Hi mario, is it possible with twittex to stream a user’s timeline? With ExTwitter you can stream a #hashtag, but you cannot stream a timeline.


#15

The 2nd parameter, options, given to stream/2 allow you pass extra parameters to the Twitter API. For example, you can use follow in order to follow tweets from a specifier user:

stream = Twittex.stream! :filter, follow: 4708084272

Note that follow takes a user id and not a user handle.


#16

Hi Mario, am I using Twittex right? I’m getting

iex(1)> Twittex.search "#myelixirstatus"
{:error, %HTTPoison.Error{id: nil, reason: "Could not authenticate you."}}

Here’s what I did,
for config/config.exs:

config :twittex,
  consumer_key: "xxxxxxxx", 
  consumer_secret: "xxxxxxxx",
  token: "xxxxxxxx",
  token_secret: "xxxxxxxx"

I’ve confirmed the slugs are valid.
for mix.exs:

  def application do
    [ [applications: [:twittex]],
      extra_applications: [:logger]
    ]
  end

and:

  defp deps do
    [
      {:twittex, "~> 0.3.4"}
    ]
  end

Any ideas?


#17

Yes, this is how you should use the library.

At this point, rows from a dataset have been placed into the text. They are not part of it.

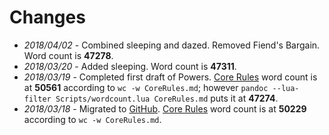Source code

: # Changes

* *2018/04/02* - Combined sleeping and dazed. Removed Fiend's Bargain. Word count is **47278**.
* *2018/03/20* - Added sleeping. Word count is **47311**.
* *2018/03/19* - Completed first draft of Powers. [Core Rules](https://github.com/WeeKnightGames/BeaconRoad/blob/master/CoreRules.md) word count is at **50561** according to `wc -w CoreRules.md`; however `pandoc --lua-filter Scripts/wordcount.lua CoreRules.md` puts it at **47274**.
* *2018/03/18* - Migrated to [GitHub](https://github.com/WeeKnightGames/BeaconRoad/). [Core Rules](https://github.com/WeeKnightGames/BeaconRoad/blob/master/CoreRules.md) word count is at **50229** according to `wc -w CoreRules.md`.
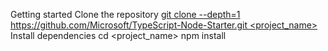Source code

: Getting started
Clone the repository
[git clone --depth=1 https://github.com/Microsoft/TypeScript-Node-Starter.git <project_name>](https://github.com/ankit10a/squid-task.git)
Install dependencies
cd <project_name>
npm install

I think you should check your consumer keys and tokens. It seems that they are not valid: https://apps.twitter.com


#18

Hey Mario, I don’t mean to be a pest but I went to https://apps.twitter.com and generated new keys and tokens(with a different account also). It seems that after updating config.exs, mix clean, mix deps.get and mix compile then opening iex with iex -S mix and running:

iex(1)> Twittex.home_timeline

I’m still getting

{:error, %HTTPoison.Error{id: nil, reason: "Could not authenticate you."}}

Not sure what to do at this point.


#19

Hi @maz, no problem at all, you helped me found an annoying bug here :grinning::

@api_key Application.get_env(:twittex, :consumer_key)
@api_secret Application.get_env(:twittex, :consumer_secret)

Basically, @consumer_key and @consumer_secret where defined at compile time in the Twittex.Client.Base module. Updating those configuration keys did not force the module to recompile which I think is why you encountered you authentication problems (the first time you compiled :twittex, those keys where compiled into the application even when you updated your config).

You could try to run mix deps.clean twittex and recompile your application (or run iex -S mix directly), this should fix the problem. Otherwise, I just published version 0.3.5 which fixes the issue and loads :consumer_key and :consumer_secret at runtime.


#20

I’m authenticating now, thanks. Glad I could help squash a bug!